Conviction et doute, erreur et vérité, ne sont que des mots aussi vides qu'une bulle d'air. Irisée ou terne, cette bulle est l'image de ta vie. Omar Khayyâm, Robaiyat
Un endroit insolite
Des amis nous ont donné rendez-vous au dernier étage quasi désert d'un centre commercial, dans un de ces bars qui pullulent à Téhéran depuis peu. Des troquets aux murs sombres, faiblement éclairés, dans lesquels flottent des odeurs de tabac et de parfum bon marché. Pas d'alcool à la carte, puisqu'il est interdit ne serait-ce que d'en détenir en Iran, mais ici on trouve des thés et jus de fruits frais extrêmement élaborés.

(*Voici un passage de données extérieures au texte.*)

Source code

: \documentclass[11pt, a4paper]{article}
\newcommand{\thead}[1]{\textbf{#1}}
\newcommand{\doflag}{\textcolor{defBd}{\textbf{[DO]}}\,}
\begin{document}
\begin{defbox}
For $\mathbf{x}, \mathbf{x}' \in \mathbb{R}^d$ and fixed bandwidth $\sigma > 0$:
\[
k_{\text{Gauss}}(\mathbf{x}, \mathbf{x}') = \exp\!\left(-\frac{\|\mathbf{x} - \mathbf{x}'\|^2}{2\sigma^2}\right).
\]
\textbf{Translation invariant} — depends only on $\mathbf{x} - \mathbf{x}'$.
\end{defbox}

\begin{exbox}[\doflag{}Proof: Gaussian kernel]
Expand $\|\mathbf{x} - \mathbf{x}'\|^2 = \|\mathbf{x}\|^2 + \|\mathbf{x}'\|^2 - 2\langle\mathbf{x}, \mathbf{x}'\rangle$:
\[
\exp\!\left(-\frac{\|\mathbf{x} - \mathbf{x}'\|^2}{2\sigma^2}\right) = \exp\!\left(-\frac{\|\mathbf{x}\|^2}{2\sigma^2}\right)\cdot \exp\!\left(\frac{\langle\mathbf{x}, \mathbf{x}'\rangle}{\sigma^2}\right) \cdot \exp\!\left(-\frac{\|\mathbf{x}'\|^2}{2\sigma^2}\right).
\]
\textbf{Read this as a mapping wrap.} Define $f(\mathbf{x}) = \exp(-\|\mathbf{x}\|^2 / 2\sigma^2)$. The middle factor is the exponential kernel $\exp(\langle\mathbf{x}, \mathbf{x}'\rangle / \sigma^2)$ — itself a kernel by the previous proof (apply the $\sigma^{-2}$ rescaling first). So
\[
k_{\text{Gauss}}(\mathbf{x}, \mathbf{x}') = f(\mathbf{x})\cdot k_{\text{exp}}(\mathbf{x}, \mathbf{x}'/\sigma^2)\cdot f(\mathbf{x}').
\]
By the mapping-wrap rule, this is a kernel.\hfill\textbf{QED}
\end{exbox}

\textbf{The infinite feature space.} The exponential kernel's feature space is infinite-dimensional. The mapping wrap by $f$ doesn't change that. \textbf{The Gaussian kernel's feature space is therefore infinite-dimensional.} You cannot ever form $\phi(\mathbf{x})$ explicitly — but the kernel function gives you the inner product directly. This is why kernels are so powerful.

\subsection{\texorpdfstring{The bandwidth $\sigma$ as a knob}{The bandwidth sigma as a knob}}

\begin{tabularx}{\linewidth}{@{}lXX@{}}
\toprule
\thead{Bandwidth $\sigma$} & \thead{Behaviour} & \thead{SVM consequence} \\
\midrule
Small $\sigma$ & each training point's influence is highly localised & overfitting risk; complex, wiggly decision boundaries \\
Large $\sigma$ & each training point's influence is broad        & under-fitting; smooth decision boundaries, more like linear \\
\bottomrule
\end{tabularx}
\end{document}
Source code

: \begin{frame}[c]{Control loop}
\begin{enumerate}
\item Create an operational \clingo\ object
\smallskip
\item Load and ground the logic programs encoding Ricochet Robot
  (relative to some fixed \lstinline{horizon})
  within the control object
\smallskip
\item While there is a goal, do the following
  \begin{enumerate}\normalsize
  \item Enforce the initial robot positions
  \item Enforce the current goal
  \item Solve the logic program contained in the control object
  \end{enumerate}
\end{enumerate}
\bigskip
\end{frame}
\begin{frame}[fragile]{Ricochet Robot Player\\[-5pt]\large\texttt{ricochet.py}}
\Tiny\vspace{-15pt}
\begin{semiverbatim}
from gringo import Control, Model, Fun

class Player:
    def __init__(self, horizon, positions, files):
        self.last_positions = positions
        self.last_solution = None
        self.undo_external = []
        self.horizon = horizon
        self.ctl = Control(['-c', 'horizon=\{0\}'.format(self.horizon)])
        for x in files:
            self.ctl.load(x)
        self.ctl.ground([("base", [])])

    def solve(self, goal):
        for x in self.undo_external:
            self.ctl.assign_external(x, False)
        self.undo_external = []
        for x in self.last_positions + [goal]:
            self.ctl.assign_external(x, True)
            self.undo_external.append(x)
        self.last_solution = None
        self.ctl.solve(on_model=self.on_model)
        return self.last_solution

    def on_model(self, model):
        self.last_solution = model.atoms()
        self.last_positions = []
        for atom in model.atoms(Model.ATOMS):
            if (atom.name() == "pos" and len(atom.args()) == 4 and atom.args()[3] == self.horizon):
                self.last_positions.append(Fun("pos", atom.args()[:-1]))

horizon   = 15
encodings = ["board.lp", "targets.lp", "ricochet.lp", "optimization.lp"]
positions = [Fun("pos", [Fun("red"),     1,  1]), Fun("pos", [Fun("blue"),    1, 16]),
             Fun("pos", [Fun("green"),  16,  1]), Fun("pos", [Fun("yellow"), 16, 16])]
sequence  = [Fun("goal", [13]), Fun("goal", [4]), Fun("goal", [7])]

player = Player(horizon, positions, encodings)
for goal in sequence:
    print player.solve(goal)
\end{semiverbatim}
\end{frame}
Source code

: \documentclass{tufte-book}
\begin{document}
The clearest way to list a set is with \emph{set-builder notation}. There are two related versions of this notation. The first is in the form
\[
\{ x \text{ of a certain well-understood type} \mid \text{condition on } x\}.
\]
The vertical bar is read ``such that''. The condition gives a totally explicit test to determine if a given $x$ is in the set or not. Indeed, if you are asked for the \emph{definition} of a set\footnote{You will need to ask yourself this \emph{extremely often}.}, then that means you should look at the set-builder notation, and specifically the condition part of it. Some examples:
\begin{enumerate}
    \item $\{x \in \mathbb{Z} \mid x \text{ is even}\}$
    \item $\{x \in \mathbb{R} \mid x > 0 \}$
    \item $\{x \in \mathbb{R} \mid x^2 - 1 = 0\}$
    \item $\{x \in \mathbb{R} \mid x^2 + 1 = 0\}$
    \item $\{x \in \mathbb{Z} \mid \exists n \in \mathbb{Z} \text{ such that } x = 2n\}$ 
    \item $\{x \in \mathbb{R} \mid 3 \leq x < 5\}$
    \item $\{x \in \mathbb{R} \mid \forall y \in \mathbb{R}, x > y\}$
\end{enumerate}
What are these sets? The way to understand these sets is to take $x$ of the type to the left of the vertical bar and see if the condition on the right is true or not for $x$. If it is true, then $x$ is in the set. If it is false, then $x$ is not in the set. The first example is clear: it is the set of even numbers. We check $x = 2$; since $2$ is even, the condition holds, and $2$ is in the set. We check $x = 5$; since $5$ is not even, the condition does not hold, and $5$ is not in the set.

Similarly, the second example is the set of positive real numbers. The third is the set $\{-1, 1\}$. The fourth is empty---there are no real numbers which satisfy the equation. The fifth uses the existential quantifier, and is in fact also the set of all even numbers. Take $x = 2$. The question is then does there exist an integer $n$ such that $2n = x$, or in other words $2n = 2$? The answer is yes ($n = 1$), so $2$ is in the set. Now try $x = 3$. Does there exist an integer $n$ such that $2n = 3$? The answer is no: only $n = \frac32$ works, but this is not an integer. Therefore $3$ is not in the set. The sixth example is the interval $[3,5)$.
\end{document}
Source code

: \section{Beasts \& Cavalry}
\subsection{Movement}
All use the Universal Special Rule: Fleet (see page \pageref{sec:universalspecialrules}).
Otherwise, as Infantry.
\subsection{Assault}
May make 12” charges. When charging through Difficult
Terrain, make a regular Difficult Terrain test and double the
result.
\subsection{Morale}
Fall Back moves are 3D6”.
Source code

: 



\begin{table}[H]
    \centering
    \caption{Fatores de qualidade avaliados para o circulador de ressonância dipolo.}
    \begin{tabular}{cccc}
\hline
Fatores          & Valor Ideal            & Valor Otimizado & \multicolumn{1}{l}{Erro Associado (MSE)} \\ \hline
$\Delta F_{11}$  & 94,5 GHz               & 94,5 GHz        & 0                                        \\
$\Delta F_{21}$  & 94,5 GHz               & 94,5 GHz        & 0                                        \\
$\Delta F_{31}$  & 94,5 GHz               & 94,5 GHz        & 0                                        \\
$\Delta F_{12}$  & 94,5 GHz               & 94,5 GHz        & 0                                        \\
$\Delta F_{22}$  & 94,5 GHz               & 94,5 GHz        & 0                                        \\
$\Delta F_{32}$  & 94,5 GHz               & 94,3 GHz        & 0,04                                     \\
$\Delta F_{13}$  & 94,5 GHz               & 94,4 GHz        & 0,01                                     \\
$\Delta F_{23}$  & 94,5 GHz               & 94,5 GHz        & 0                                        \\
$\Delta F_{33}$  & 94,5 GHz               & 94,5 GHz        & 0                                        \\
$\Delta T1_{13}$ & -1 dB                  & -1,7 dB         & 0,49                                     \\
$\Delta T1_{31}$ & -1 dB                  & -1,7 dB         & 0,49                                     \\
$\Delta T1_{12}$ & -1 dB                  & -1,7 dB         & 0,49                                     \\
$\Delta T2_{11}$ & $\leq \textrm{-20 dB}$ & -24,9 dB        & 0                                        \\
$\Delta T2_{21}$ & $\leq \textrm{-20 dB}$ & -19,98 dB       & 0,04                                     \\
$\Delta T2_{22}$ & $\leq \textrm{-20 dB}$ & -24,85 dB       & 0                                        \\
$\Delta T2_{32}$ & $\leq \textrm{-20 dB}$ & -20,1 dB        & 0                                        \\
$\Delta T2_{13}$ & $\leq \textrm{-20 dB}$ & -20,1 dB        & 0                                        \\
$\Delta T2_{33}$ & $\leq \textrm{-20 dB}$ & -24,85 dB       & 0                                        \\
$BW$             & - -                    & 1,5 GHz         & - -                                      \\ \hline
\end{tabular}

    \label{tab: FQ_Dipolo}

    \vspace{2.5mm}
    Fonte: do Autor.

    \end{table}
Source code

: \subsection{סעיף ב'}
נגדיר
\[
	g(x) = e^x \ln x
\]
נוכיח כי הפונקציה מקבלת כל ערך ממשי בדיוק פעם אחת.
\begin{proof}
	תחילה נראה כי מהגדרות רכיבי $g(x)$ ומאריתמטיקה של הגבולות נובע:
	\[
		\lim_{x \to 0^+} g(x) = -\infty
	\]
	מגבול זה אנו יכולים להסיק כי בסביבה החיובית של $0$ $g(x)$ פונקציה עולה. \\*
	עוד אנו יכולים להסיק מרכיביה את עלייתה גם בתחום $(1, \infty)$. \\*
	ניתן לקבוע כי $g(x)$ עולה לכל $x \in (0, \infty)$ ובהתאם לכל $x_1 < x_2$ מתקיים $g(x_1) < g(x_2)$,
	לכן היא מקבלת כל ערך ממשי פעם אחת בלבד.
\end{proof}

A deux pas du café, un magasin de jeux vidéo, d'une classe bien supérieure à celle des boutiques dont nous avons parlé dans le dernier article en date. Ici, on vend de la console et de l'accessoire en majorité. Peu d'articles sont posés sur les étagères. Le magasin ne donne pas cette sensation de désordre que j'avais pu éprouver auparavant. Les murs sont blancs, marbrés de noir, propres, le mobilier neuf et bien entretenu. Le seul lieu où règne un peu de désordre est le bureau d'Hossein, au fond de la pièce.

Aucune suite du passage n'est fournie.